I'm trying to create a column of dummy variables to panel data recording whether a treatment was applied to a firm. If a treatment (grant
) was applied in a particular year, the variable should record for all years corresponding to that firm. I know it would be appropriate to use the lapply /sapply
function or a dplyr group_by()
but I'm not really sure how to apply it.
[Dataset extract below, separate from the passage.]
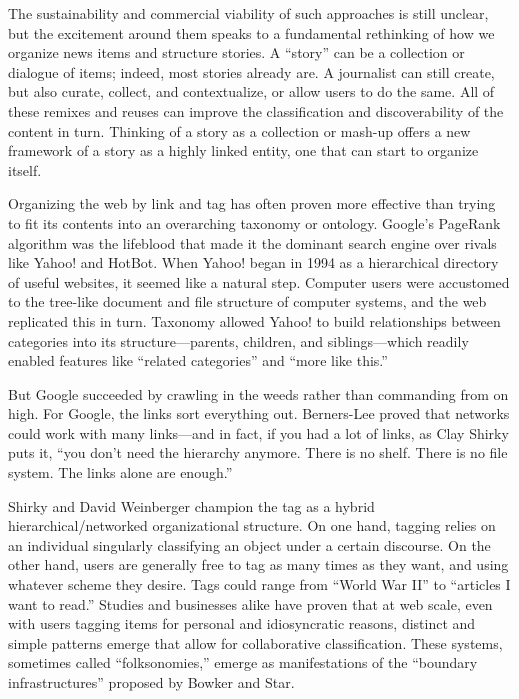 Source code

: The sustainability and commercial viability of such approaches is still unclear, but the excitement around them speaks to a fundamental rethinking of how we organize news items and structure stories. A ``story'' can be a collection or dialogue of items; indeed, most stories already are. A journalist can still create, but also curate, collect, and contextualize, or allow users to do the same. All of these remixes and reuses can improve the classification and discoverability of the content in turn. Thinking of a story as a collection or mash-up offers a new framework of a story as a highly linked entity, one that can start to organize itself.

Organizing the web by link and tag has often proven more effective than trying to fit its contents into an overarching taxonomy or ontology. Google's PageRank algorithm was the lifeblood that made it the dominant search engine over rivals like Yahoo! and HotBot.\autocite{shirky_ontology_2005} When Yahoo! began in 1994 as a hierarchical directory of useful websites, it seemed like a natural step. Computer users were accustomed to the tree-like document and file structure of computer systems, and the web replicated this in turn. Taxonomy allowed Yahoo! to build relationships between categories into its structure---parents, children, and siblings---which readily enabled features like ``related categories'' and ``more like this.''

But Google succeeded by crawling in the weeds rather than commanding from on high. For Google, the links sort everything out. Berners-Lee proved that networks could work with many links---and in fact, if you had a lot of links, as Clay Shirky puts it, ``you don't need the hierarchy anymore. There is no shelf. There is no file system. The links alone are enough.''\autocite{shirky_ontology_2005}

Shirky and David Weinberger champion the tag as a hybrid hierarchical/networked organizational structure. On one hand, tagging relies on an individual singularly classifying an object under a certain discourse. On the other hand, users are generally free to tag as many times as they want, and using whatever scheme they desire. Tags could range from ``World War II'' to ``articles I want to read.'' Studies and businesses alike have proven that at web scale, even with users tagging items for personal and idiosyncratic reasons, distinct and simple patterns emerge that allow for collaborative classification.\autocite{cattuto_semiotic_2007} These systems, sometimes called ``folksonomies,'' emerge as manifestations of the ``boundary infrastructures'' proposed by Bowker and Star.\autocite{bowker_sorting_2000}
Below is the original data:
head(q3data_a)
A tibble: 6 x 30
year fcode employ sales avgsal scrap rework tothrs union grant d89 d88 totrain hrsemp lscrap lemploy
<int> <dbl> <int> <dbl> <dbl> <dbl> <dbl> <int> <int> <int> <int> <int> <int> <dbl> <dbl> <dbl>
1 1987 410032 100 4.70e7 35000 NA NA 12 0 0 0 0 100 12 NA 4.61
2 1988 410032 131 4.30e7 37000 NA NA 8 0 0 0 1 50 3.05 NA 4.88
3 1987 410440 12 1.56e6 10500 NA NA 12 0 0 0 0 12 12 NA 2.48
4 1988 410440 13 1.97e6 11000 NA NA 12 0 0 0 1 13 12 NA 2.56
5 1987 410495 20 7.50e5 17680 NA NA 50 0 0 0 0 15 37.5 NA 3.00
6 1988 410495 25 1.10e5 18720 NA NA 50 0 0 0 1 10 20 NA 3.22
# ... with 14 more variables: lsales <dbl>, lrework <dbl>, lhrsemp <dbl>, lscrap_1 <dbl>, grant_1 <int>,
# clscrap <dbl>, cgrant <int>, clemploy <dbl>, clsales <dbl>, lavgsal <dbl>, clavgsal <dbl>,
# cgrant_1 <int>, chrsemp <dbl>, clhrsemp <dbl>
And below is my ad-hoc solution. It works, but it does not generalize (and it would be difficult to implement for time periods past 2, for example).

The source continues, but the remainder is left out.